Don’t look now, but the Atlanta Hawks have won two straight games. It’s a tiny, unremarkable sliver of success after a disastrous start to the 21-22 NBA season—they are now just 6-9 in this year’s campaign, following their appearance in the Eastern Conference Finals. Call it a hangover, if you will, but they have definitely been victims of one of the hardest schedules in the league so far--the Utah Jazz twice, the Golden State Warriors, the Phoenix Suns, the Denver Nuggets, the Brooklyn Nets; six homes to nine on the road. They have also been subject, as many have noted, to the limits of being too impressed with themselves.

“I’m not going to lie,” Trae Young said, after one of their bad losses to Utah. “[The regular season] is a lot more boring than the playoffs.” The 23-year-old point guard caught criticism for his honest remark, and for suggesting that he and his team believe they have already proved themselves to be above the humdrum hoops that every team must endure, every winter. And perhaps the Hawks could have sleep-walked their way to the postseason in any number of the Eastern Conference’s more recent iterations. The playoff bracket on this side of things has been open for teams with sub-.500 records for a few too many modern years.

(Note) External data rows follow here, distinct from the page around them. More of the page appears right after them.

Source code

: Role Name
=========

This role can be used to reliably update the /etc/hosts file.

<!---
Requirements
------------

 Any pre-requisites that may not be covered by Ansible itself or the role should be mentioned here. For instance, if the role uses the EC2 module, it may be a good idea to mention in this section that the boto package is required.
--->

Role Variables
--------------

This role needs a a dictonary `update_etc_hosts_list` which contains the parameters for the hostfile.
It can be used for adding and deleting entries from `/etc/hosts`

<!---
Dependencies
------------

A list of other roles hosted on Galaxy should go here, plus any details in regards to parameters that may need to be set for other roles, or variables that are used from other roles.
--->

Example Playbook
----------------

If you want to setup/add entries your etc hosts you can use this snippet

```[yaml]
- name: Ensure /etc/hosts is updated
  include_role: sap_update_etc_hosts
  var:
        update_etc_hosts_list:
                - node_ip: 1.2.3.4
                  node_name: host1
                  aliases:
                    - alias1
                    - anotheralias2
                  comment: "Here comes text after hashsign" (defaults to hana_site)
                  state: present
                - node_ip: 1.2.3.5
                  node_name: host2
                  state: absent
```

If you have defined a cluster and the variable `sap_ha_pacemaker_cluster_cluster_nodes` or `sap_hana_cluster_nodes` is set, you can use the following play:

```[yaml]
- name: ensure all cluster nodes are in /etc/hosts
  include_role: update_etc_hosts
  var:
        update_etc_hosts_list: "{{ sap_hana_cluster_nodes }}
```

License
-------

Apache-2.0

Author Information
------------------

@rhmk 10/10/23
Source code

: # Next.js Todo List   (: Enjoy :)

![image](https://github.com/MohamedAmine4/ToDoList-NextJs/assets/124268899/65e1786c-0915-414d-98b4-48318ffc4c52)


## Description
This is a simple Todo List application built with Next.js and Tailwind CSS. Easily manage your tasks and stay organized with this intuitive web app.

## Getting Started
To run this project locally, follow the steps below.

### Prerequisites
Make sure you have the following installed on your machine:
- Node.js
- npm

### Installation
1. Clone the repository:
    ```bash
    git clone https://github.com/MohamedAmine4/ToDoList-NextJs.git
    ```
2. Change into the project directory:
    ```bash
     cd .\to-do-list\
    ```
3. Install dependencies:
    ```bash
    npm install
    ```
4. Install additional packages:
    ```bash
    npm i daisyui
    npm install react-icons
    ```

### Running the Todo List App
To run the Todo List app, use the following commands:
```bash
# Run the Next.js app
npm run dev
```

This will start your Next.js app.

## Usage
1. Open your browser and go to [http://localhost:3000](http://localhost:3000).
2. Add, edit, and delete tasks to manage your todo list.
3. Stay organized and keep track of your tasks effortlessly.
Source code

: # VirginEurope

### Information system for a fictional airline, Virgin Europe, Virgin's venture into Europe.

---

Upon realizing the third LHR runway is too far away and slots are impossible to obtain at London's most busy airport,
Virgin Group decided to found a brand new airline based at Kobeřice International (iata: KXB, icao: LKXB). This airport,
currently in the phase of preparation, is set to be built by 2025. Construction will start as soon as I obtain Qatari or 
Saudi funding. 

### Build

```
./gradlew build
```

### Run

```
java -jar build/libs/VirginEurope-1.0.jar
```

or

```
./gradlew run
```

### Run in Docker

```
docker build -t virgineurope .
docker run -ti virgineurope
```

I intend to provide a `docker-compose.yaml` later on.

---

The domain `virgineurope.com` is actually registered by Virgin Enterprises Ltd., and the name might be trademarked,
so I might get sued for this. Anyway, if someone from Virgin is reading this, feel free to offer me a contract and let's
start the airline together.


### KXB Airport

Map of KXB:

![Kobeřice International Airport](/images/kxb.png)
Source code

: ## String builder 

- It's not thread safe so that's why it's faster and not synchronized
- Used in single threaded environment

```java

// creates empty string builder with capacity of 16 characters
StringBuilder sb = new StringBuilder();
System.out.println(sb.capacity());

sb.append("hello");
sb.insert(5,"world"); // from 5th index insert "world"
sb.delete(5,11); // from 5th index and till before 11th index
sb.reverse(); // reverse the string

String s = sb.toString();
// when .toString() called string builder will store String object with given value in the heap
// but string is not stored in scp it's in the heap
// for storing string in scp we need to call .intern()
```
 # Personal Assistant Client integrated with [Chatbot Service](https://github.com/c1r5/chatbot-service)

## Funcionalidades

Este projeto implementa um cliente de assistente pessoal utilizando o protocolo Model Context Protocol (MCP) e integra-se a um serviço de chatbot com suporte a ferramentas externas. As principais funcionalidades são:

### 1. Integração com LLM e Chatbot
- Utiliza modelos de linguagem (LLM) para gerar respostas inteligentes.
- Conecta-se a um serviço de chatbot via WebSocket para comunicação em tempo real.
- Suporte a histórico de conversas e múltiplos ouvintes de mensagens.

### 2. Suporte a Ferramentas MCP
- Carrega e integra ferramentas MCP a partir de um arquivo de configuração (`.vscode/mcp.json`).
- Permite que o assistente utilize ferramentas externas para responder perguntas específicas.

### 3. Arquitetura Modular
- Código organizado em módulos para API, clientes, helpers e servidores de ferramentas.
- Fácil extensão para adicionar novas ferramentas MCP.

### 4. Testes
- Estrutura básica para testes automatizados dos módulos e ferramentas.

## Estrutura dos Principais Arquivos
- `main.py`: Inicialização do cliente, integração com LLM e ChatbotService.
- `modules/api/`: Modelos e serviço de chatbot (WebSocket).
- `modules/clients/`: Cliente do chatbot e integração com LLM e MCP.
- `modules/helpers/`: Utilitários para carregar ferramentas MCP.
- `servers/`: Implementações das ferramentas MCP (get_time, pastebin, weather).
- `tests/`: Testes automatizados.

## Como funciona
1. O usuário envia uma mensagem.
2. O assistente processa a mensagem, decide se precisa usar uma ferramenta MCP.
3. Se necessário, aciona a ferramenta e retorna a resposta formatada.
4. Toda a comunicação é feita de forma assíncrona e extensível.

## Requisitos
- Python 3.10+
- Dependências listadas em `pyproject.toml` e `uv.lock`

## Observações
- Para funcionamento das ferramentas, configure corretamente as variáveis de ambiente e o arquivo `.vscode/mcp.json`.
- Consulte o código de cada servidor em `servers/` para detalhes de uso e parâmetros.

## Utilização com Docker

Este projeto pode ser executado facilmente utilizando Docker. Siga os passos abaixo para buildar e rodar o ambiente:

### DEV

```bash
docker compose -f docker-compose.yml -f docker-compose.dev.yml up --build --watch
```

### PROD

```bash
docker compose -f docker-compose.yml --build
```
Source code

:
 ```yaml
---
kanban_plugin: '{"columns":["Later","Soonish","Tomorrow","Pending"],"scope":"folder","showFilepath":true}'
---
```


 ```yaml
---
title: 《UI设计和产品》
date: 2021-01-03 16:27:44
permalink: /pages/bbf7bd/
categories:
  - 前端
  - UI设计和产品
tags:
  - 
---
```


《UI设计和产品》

This season appears to be different, though, as the NBA’s new play-in format has introduced a fatter middle class, with much more competition for the prize of ending up toward the middle of things. The Hawks are 12th best in the East right now, with a negative point differential. And while it’s still early enough for them to fight past their bad standing with one or two good winning streaks, it’s also clear that a philosophical shift will be required to get through the next 67 games and enter the Spring in a position to be anything better than canon fodder.

As always, there are hard basketball truths at the root of these airier sounding realities. While Young, John Collins, Clint Capela, and Bogdan Bogdanovic are surely at the core of what they’re doing, their supplementary players are largely at a crossroads. When Atlanta went for broke to microwave a contender around Young in the summer of 2019, it involved adding Danilo Galinari and Rajon Rondo--who later become Lou Williams, via trade. Williams and Galinari, 35 and 33 years old respectively, have both been pretty crappy to start the season; both are shooting at or near career lows from the field, and anyone familiar with either veteran knows they’re probably causing you far more problems than solutions if they aren’t scoring efficiently.

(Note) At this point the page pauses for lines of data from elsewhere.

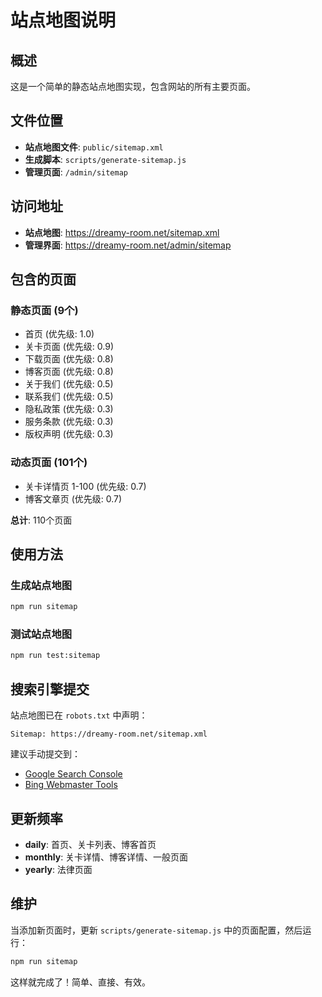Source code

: # 站点地图说明

## 概述

这是一个简单的静态站点地图实现，包含网站的所有主要页面。

## 文件位置

- **站点地图文件**: `public/sitemap.xml`
- **生成脚本**: `scripts/generate-sitemap.js`
- **管理页面**: `/admin/sitemap`

## 访问地址

- **站点地图**: https://dreamy-room.net/sitemap.xml
- **管理界面**: https://dreamy-room.net/admin/sitemap

## 包含的页面

### 静态页面 (9个)
- 首页 (优先级: 1.0)
- 关卡页面 (优先级: 0.9)
- 下载页面 (优先级: 0.8)
- 博客页面 (优先级: 0.8)
- 关于我们 (优先级: 0.5)
- 联系我们 (优先级: 0.5)
- 隐私政策 (优先级: 0.3)
- 服务条款 (优先级: 0.3)
- 版权声明 (优先级: 0.3)

### 动态页面 (101个)
- 关卡详情页 1-100 (优先级: 0.7)
- 博客文章页 (优先级: 0.7)

**总计**: 110个页面

## 使用方法

### 生成站点地图
```bash
npm run sitemap
```

### 测试站点地图
```bash
npm run test:sitemap
```

## 搜索引擎提交

站点地图已在 `robots.txt` 中声明：
```
Sitemap: https://dreamy-room.net/sitemap.xml
```

建议手动提交到：
- [Google Search Console](https://search.google.com/search-console)
- [Bing Webmaster Tools](https://www.bing.com/webmasters)

## 更新频率

- **daily**: 首页、关卡列表、博客首页
- **monthly**: 关卡详情、博客详情、一般页面
- **yearly**: 法律页面

## 维护

当添加新页面时，更新 `scripts/generate-sitemap.js` 中的页面配置，然后运行：

```bash
npm run sitemap
```

这样就完成了！简单、直接、有效。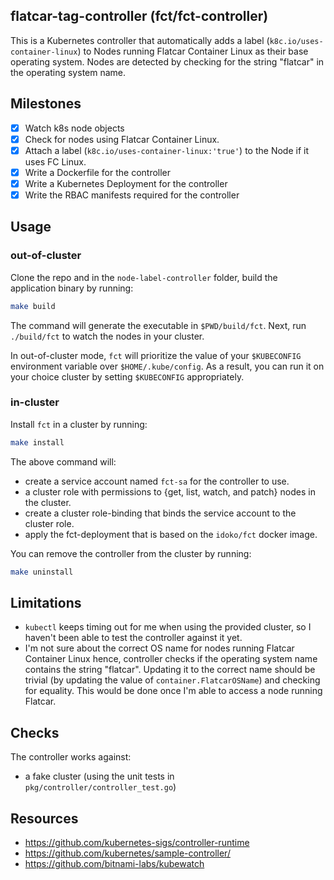 ## flatcar-tag-controller (fct/fct-controller)

This is a Kubernetes controller that automatically adds a label (`k8c.io/uses-container-linux`)
to Nodes running Flatcar Container Linux as their base operating system. Nodes are detected by checking
for the string "flatcar" in the operating system name.
## Milestones
- [x] Watch k8s node objects
- [x] Check for nodes using Flatcar Container Linux.
- [x] Attach a label (`k8c.io/uses-container-linux:‌‌'true'`) to the Node if it uses FC Linux. 
- [x] Write a Dockerfile for the controller 
- [x] Write a Kubernetes Deployment for the controller
- [x] Write the RBAC manifests required for the controller

## Usage
### out-of-cluster
Clone the repo and in the `node-label-controller` folder, build the application binary by running:
```bash
make build
```
The command will generate the executable in `$PWD/build/fct`.
Next, run `./build/fct` to watch the nodes in your cluster. 

In out-of-cluster mode, `fct` will prioritize the value of your `$KUBECONFIG`
environment variable over `$HOME/.kube/config`. As a result, you can run it on your choice
cluster by setting `$KUBECONFIG` appropriately. 
### in-cluster
Install `fct` in a cluster by running:
```bash
make install
```

The above command will:
- create a service account named `fct-sa` for the controller to use.
- a cluster role with permissions to {get, list, watch, and patch} nodes in the cluster.
- create a cluster role-binding that binds the service account to the cluster role.
- apply the fct-deployment that is based on the `idoko/fct` docker image.

You can remove the controller from the cluster by running:
```bash
make uninstall
```

## Limitations
- `kubectl` keeps timing out for me when using the provided cluster, so I haven't been able to test the
controller against it yet.
- I'm not sure about the correct OS name for nodes running Flatcar Container Linux hence, controller checks
  if the operating system name contains the string "flatcar". 
Updating it to the correct name should be trivial (by updating the value of `container.FlatcarOSName`) and
  checking for equality. This would be done once I'm able to access a node running Flatcar.
  
## Checks
The controller works against:
- a fake cluster (using the unit tests in `pkg/controller/controller_test.go`)
## Resources
- https://github.com/kubernetes-sigs/controller-runtime
- https://github.com/kubernetes/sample-controller/
- https://github.com/bitnami-labs/kubewatch
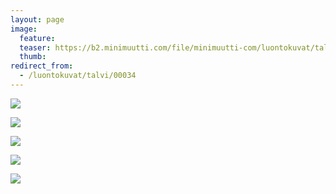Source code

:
 ```yaml
---
layout: page
image:
  feature:
  teaser: https://b2.minimuutti.com/file/minimuutti-com/luontokuvat/talvi/DS40401-245px.jpg
  thumb:
redirect_from:
  - /luontokuvat/talvi/00034
---
```


[![](https://b2.minimuutti.com/file/minimuutti-com/luontokuvat/talvi/DS40374-800px.jpg)](https://dl.dropboxusercontent.com/sh/ea1wtnz7z734o12/AAC1OlXCjyOGd0Yp9GoW3l4ua/luontokuvat/talvi/DS40374.jpg)

[![](https://b2.minimuutti.com/file/minimuutti-com/luontokuvat/talvi/DS40375-800px.jpg)](https://dl.dropboxusercontent.com/sh/ea1wtnz7z734o12/AABmmL8BodExwP_NpN7dD1Zua/luontokuvat/talvi/DS40375.jpg)

[![](https://b2.minimuutti.com/file/minimuutti-com/luontokuvat/talvi/DS40401-800px.jpg)](https://dl.dropboxusercontent.com/sh/ea1wtnz7z734o12/AAAgR7IjqwvK2MbzOMyCXFb6a/luontokuvat/talvi/DS40401.jpg)

[![](https://b2.minimuutti.com/file/minimuutti-com/luontokuvat/talvi/DS40385-800px.jpg)](https://dl.dropboxusercontent.com/sh/ea1wtnz7z734o12/AABhXd6sJhUuoeFlef8IZFZOa/luontokuvat/talvi/DS40385.jpg)

[![](https://b2.minimuutti.com/file/minimuutti-com/luontokuvat/talvi/DS40407-800px.jpg)](https://dl.dropboxusercontent.com/sh/ea1wtnz7z734o12/AABo0YB8Rn0kHbKmKRuTwETra/luontokuvat/talvi/DS40407.jpg)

Meanwhile, 22-year-old Cam Reddish is adrift in his own way. The wingman missed most of last season injured, and became healthy for the team’s playoff run just as Young suffered a season-ending bone bruise that turned the Eastern Conference Finals into a stretch of glorified exhibition contests. One could forgive Reddish for not yet feeling a part of the Hawks’ collective identity. With De’Andre Hunter set to miss extended time with a wrist injury, though, Reddish could see his minutes trickle back up to where they were before he got hurt last year, and before his team took off without him.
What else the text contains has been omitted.